• The records:
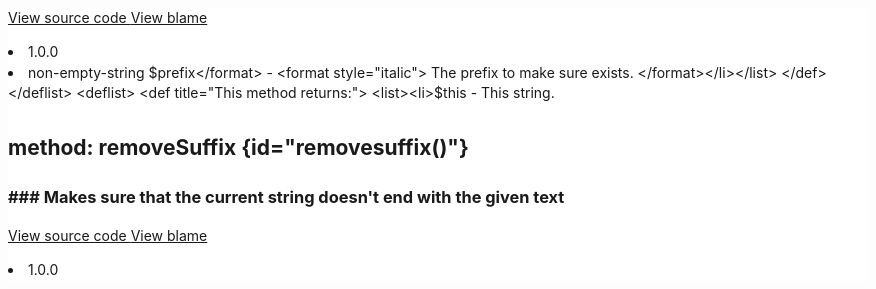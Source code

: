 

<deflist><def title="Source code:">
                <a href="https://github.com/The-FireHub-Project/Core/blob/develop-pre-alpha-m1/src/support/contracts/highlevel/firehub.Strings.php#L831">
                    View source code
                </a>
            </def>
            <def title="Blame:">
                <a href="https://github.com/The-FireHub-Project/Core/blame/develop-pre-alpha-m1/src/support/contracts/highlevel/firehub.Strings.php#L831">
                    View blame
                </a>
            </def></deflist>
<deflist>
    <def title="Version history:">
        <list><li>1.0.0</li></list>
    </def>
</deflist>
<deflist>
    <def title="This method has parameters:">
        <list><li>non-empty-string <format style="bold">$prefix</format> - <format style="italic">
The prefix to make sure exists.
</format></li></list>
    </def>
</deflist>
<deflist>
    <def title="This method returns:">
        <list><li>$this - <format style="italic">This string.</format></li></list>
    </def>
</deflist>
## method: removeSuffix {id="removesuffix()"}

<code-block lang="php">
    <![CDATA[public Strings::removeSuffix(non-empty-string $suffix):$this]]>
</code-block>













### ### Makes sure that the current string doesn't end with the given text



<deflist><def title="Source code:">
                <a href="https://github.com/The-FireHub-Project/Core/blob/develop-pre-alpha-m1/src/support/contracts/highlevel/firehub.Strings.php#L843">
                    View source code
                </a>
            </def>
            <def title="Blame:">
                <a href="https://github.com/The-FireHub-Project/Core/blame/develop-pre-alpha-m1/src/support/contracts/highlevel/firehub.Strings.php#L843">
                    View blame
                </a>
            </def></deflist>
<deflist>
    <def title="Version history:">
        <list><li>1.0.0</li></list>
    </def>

...

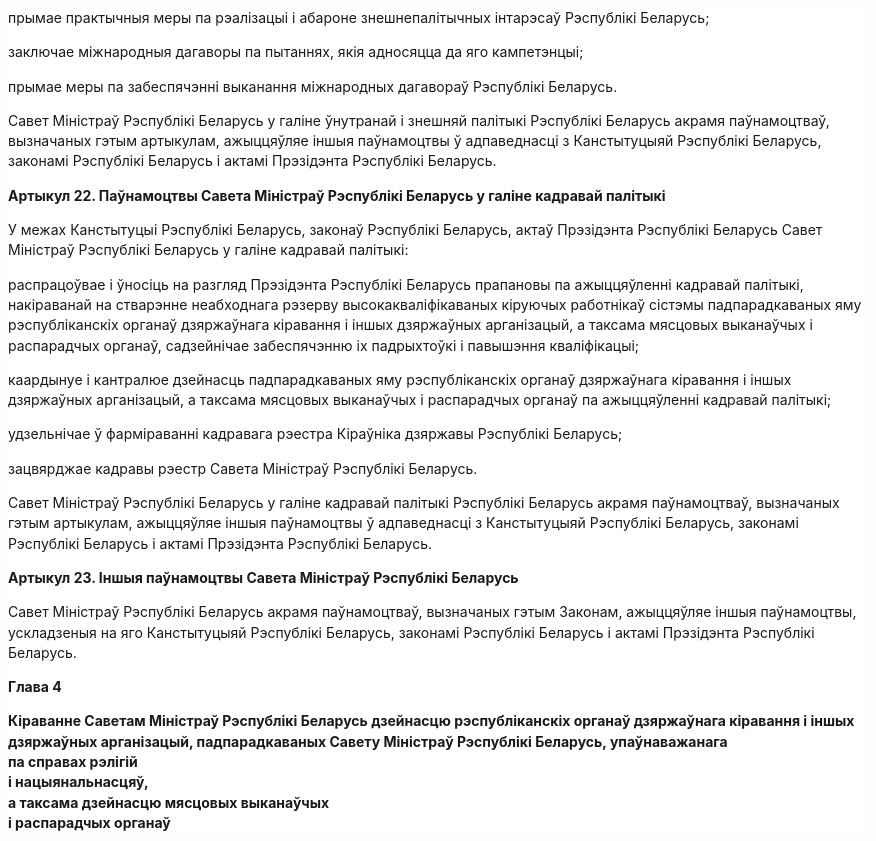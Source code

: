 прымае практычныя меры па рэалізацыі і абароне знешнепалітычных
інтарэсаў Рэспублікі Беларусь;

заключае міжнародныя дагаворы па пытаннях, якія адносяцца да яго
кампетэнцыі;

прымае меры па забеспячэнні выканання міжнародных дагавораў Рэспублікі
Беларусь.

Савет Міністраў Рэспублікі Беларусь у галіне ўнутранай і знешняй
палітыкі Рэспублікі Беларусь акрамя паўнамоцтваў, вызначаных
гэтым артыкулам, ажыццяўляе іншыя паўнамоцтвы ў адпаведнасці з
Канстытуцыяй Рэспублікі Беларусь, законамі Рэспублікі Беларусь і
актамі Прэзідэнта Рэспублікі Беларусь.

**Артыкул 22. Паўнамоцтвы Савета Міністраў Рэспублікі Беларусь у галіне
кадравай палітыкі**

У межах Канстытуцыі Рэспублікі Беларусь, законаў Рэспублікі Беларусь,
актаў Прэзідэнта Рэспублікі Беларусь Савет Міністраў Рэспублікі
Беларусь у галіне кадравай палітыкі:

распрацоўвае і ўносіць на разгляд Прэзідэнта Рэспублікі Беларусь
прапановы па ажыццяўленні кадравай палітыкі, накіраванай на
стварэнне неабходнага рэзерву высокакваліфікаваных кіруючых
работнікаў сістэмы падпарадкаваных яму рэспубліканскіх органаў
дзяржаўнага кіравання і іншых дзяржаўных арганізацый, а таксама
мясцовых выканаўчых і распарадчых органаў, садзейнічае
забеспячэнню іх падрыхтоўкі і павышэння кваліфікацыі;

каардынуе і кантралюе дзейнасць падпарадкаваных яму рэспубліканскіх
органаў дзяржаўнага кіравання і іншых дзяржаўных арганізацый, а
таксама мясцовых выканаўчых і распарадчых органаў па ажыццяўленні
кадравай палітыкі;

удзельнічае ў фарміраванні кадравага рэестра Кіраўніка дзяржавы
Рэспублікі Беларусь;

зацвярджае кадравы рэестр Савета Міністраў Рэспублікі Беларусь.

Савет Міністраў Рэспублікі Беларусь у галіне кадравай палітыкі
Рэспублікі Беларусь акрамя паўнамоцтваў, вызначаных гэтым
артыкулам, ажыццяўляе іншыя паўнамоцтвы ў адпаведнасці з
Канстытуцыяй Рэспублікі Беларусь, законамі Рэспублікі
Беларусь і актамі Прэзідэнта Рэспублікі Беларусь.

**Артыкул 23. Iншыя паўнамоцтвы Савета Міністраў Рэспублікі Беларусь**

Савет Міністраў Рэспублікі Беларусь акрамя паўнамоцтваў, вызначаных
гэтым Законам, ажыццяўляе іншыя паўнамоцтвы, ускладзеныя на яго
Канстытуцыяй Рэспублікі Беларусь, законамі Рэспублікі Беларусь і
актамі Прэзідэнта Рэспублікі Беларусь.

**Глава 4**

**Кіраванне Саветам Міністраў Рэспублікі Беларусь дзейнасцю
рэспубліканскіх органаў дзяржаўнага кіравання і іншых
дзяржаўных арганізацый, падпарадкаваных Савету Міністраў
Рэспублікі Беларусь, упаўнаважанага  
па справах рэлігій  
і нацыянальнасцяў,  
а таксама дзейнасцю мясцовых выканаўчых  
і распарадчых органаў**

• Exercise details:
Once you find the line with "Рэспублікі Беларусь дзейнасцю" above, print it and every line after it up to and including the line with "і распарадчых органаў**", exactly as written and nothing else.

• Answer for the task:
**Кіраванне Саветам Міністраў Рэспублікі Беларусь дзейнасцю
рэспубліканскіх органаў дзяржаўнага кіравання і іншых
дзяржаўных арганізацый, падпарадкаваных Савету Міністраў
Рэспублікі Беларусь, упаўнаважанага  
па справах рэлігій  
і нацыянальнасцяў,  
а таксама дзейнасцю мясцовых выканаўчых  
і распарадчых органаў**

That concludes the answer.